» **TASK OBJECTIVE**
An exact copy of all entries is the expected answer.

(Stored data)
◇ ◇ ◇ ◇ ◇ ◇ ◇
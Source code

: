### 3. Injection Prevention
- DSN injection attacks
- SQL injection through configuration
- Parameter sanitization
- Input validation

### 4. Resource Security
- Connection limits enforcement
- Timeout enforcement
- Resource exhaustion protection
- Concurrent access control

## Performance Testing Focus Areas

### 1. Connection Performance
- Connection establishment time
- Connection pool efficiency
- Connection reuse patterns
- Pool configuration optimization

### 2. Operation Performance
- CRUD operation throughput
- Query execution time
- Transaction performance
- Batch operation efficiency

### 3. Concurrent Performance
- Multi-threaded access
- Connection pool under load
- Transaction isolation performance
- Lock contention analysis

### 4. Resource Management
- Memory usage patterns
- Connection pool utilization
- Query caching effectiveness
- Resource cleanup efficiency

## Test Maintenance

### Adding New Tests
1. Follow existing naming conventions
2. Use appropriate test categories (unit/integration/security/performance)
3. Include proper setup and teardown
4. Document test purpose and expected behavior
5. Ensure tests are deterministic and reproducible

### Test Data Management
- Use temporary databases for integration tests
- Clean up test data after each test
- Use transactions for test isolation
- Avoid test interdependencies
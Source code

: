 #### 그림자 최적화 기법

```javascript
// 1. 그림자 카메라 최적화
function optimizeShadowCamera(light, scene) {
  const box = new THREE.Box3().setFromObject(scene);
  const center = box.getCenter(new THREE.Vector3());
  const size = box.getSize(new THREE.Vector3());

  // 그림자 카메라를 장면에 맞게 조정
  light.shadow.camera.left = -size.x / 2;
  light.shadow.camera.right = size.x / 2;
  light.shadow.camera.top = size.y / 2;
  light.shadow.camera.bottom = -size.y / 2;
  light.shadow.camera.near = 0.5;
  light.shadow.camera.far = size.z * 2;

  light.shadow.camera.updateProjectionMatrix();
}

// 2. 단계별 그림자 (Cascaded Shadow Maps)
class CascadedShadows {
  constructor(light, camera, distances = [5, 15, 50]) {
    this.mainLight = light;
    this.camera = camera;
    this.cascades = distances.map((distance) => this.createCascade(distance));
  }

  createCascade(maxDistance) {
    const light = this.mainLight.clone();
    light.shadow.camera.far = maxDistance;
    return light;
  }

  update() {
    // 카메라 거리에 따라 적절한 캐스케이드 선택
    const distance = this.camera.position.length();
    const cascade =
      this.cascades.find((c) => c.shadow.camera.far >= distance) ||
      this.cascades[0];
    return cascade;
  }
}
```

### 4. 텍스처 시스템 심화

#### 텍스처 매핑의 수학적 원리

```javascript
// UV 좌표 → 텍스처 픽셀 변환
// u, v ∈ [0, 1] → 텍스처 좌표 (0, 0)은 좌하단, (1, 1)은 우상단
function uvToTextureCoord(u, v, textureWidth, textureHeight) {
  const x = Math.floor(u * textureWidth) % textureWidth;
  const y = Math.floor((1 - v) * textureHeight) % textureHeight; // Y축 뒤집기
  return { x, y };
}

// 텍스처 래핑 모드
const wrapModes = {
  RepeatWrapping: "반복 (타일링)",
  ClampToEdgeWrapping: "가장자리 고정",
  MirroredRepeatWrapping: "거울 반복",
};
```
◇ ◇ ◇ ◇ ◇ ◇ ◇
» **ANSWER BELOW**
Source code

:### 3. Injection Prevention
- DSN injection attacks
- SQL injection through configuration
- Parameter sanitization
- Input validation

### 4. Resource Security
- Connection limits enforcement
- Timeout enforcement
- Resource exhaustion protection
- Concurrent access control

## Performance Testing Focus Areas

### 1. Connection Performance
- Connection establishment time
- Connection pool efficiency
- Connection reuse patterns
- Pool configuration optimization

### 2. Operation Performance
- CRUD operation throughput
- Query execution time
- Transaction performance
- Batch operation efficiency

### 3. Concurrent Performance
- Multi-threaded access
- Connection pool under load
- Transaction isolation performance
- Lock contention analysis

### 4. Resource Management
- Memory usage patterns
- Connection pool utilization
- Query caching effectiveness
- Resource cleanup efficiency

## Test Maintenance

### Adding New Tests
1. Follow existing naming conventions
2. Use appropriate test categories (unit/integration/security/performance)
3. Include proper setup and teardown
4. Document test purpose and expected behavior
5. Ensure tests are deterministic and reproducible

### Test Data Management
- Use temporary databases for integration tests
- Clean up test data after each test
- Use transactions for test isolation
- Avoid test interdependencies
Source code

: #### 그림자 최적화 기법

```javascript
// 1. 그림자 카메라 최적화
function optimizeShadowCamera(light, scene) {
  const box = new THREE.Box3().setFromObject(scene);
  const center = box.getCenter(new THREE.Vector3());
  const size = box.getSize(new THREE.Vector3());

  // 그림자 카메라를 장면에 맞게 조정
  light.shadow.camera.left = -size.x / 2;
  light.shadow.camera.right = size.x / 2;
  light.shadow.camera.top = size.y / 2;
  light.shadow.camera.bottom = -size.y / 2;
  light.shadow.camera.near = 0.5;
  light.shadow.camera.far = size.z * 2;

  light.shadow.camera.updateProjectionMatrix();
}

// 2. 단계별 그림자 (Cascaded Shadow Maps)
class CascadedShadows {
  constructor(light, camera, distances = [5, 15, 50]) {
    this.mainLight = light;
    this.camera = camera;
    this.cascades = distances.map((distance) => this.createCascade(distance));
  }

  createCascade(maxDistance) {
    const light = this.mainLight.clone();
    light.shadow.camera.far = maxDistance;
    return light;
  }

  update() {
    // 카메라 거리에 따라 적절한 캐스케이드 선택
    const distance = this.camera.position.length();
    const cascade =
      this.cascades.find((c) => c.shadow.camera.far >= distance) ||
      this.cascades[0];
    return cascade;
  }
}
```

### 4. 텍스처 시스템 심화

#### 텍스처 매핑의 수학적 원리

```javascript
// UV 좌표 → 텍스처 픽셀 변환
// u, v ∈ [0, 1] → 텍스처 좌표 (0, 0)은 좌하단, (1, 1)은 우상단
function uvToTextureCoord(u, v, textureWidth, textureHeight) {
  const x = Math.floor(u * textureWidth) % textureWidth;
  const y = Math.floor((1 - v) * textureHeight) % textureHeight; // Y축 뒤집기
  return { x, y };
}

// 텍스처 래핑 모드
const wrapModes = {
  RepeatWrapping: "반복 (타일링)",
  ClampToEdgeWrapping: "가장자리 고정",
  MirroredRepeatWrapping: "거울 반복",
};
```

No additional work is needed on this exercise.